Exercise:
Would you please restate the data exactly as it stands, apart from the pictures?

(Saved data entries)
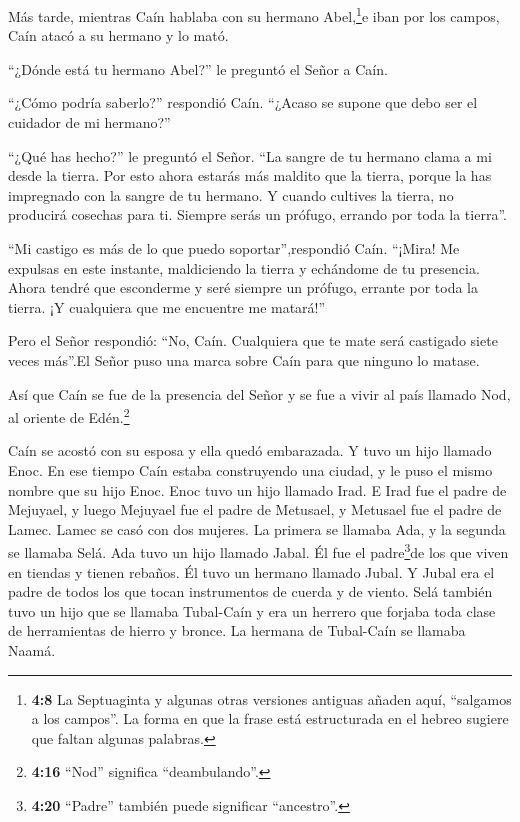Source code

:  Más tarde, mientras Caín hablaba con su hermano
Abel,\footnote{\textbf{4:8} La Septuaginta y algunas otras versiones
  antiguas añaden aquí, ``salgamos a los campos''. La forma en que la
  frase está estructurada en el hebreo sugiere que faltan algunas
  palabras.}e iban por los campos, Caín atacó a su hermano y lo mató.

 ``¿Dónde está tu hermano Abel?'' le preguntó el Señor a
Caín.

``¿Cómo podría saberlo?'' respondió Caín. ``¿Acaso se supone que debo
ser el cuidador de mi hermano?''

 ``¿Qué has hecho?'' le preguntó el Señor. ``La sangre de
tu hermano clama a mi desde la tierra.  Por esto ahora
estarás más maldito que la tierra, porque la has impregnado con la
sangre de tu hermano.  Y cuando cultives la tierra, no
producirá cosechas para ti. Siempre serás un prófugo, errando por toda
la tierra''.

 ``Mi castigo es más de lo que puedo soportar'',respondió
Caín.  ``¡Mira! Me expulsas en este instante, maldiciendo
la tierra y echándome de tu presencia. Ahora tendré que esconderme y
seré siempre un prófugo, errante por toda la tierra. ¡Y cualquiera que
me encuentre me matará!''

 Pero el Señor respondió: ``No, Caín. Cualquiera que te
mate será castigado siete veces más''.El Señor puso una marca sobre Caín
para que ninguno lo matase.

 Así que Caín se fue de la presencia del Señor y se fue a
vivir al país llamado Nod, al oriente de Edén.\footnote{\textbf{4:16}
  ``Nod'' significa ``deambulando''.}

 Caín se acostó con su esposa y ella quedó embarazada. Y
tuvo un hijo llamado Enoc. En ese tiempo Caín estaba construyendo una
ciudad, y le puso el mismo nombre que su hijo Enoc.  Enoc
tuvo un hijo llamado Irad. E Irad fue el padre de Mejuyael, y luego
Mejuyael fue el padre de Metusael, y Metusael fue el padre de Lamec.
 Lamec se casó con dos mujeres. La primera se llamaba Ada,
y la segunda se llamaba Selá.  Ada tuvo un hijo llamado
Jabal. Él fue el padre\footnote{\textbf{4:20} ``Padre'' también puede
  significar ``ancestro''.}de los que viven en tiendas y tienen rebaños.
 Él tuvo un hermano llamado Jubal. Y Jubal era el padre de
todos los que tocan instrumentos de cuerda y de viento. 
Selá también tuvo un hijo que se llamaba Tubal-Caín y era un herrero que
forjaba toda clase de herramientas de hierro y bronce. La hermana de
Tubal-Caín se llamaba Naamá.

Response to the exercise:
Source code

:  Más tarde, mientras Caín hablaba con su hermano
Abel,\footnote{\textbf{4:8} La Septuaginta y algunas otras versiones
  antiguas añaden aquí, ``salgamos a los campos''. La forma en que la
  frase está estructurada en el hebreo sugiere que faltan algunas
  palabras.}e iban por los campos, Caín atacó a su hermano y lo mató.

 ``¿Dónde está tu hermano Abel?'' le preguntó el Señor a
Caín.

``¿Cómo podría saberlo?'' respondió Caín. ``¿Acaso se supone que debo
ser el cuidador de mi hermano?''

 ``¿Qué has hecho?'' le preguntó el Señor. ``La sangre de
tu hermano clama a mi desde la tierra.  Por esto ahora
estarás más maldito que la tierra, porque la has impregnado con la
sangre de tu hermano.  Y cuando cultives la tierra, no
producirá cosechas para ti. Siempre serás un prófugo, errando por toda
la tierra''.

 ``Mi castigo es más de lo que puedo soportar'',respondió
Caín.  ``¡Mira! Me expulsas en este instante, maldiciendo
la tierra y echándome de tu presencia. Ahora tendré que esconderme y
seré siempre un prófugo, errante por toda la tierra. ¡Y cualquiera que
me encuentre me matará!''

 Pero el Señor respondió: ``No, Caín. Cualquiera que te
mate será castigado siete veces más''.El Señor puso una marca sobre Caín
para que ninguno lo matase.

 Así que Caín se fue de la presencia del Señor y se fue a
vivir al país llamado Nod, al oriente de Edén.\footnote{\textbf{4:16}
  ``Nod'' significa ``deambulando''.}

 Caín se acostó con su esposa y ella quedó embarazada. Y
tuvo un hijo llamado Enoc. En ese tiempo Caín estaba construyendo una
ciudad, y le puso el mismo nombre que su hijo Enoc.  Enoc
tuvo un hijo llamado Irad. E Irad fue el padre de Mejuyael, y luego
Mejuyael fue el padre de Metusael, y Metusael fue el padre de Lamec.
 Lamec se casó con dos mujeres. La primera se llamaba Ada,
y la segunda se llamaba Selá.  Ada tuvo un hijo llamado
Jabal. Él fue el padre\footnote{\textbf{4:20} ``Padre'' también puede
  significar ``ancestro''.}de los que viven en tiendas y tienen rebaños.
 Él tuvo un hermano llamado Jubal. Y Jubal era el padre de
todos los que tocan instrumentos de cuerda y de viento. 
Selá también tuvo un hijo que se llamaba Tubal-Caín y era un herrero que
forjaba toda clase de herramientas de hierro y bronce. La hermana de
Tubal-Caín se llamaba Naamá.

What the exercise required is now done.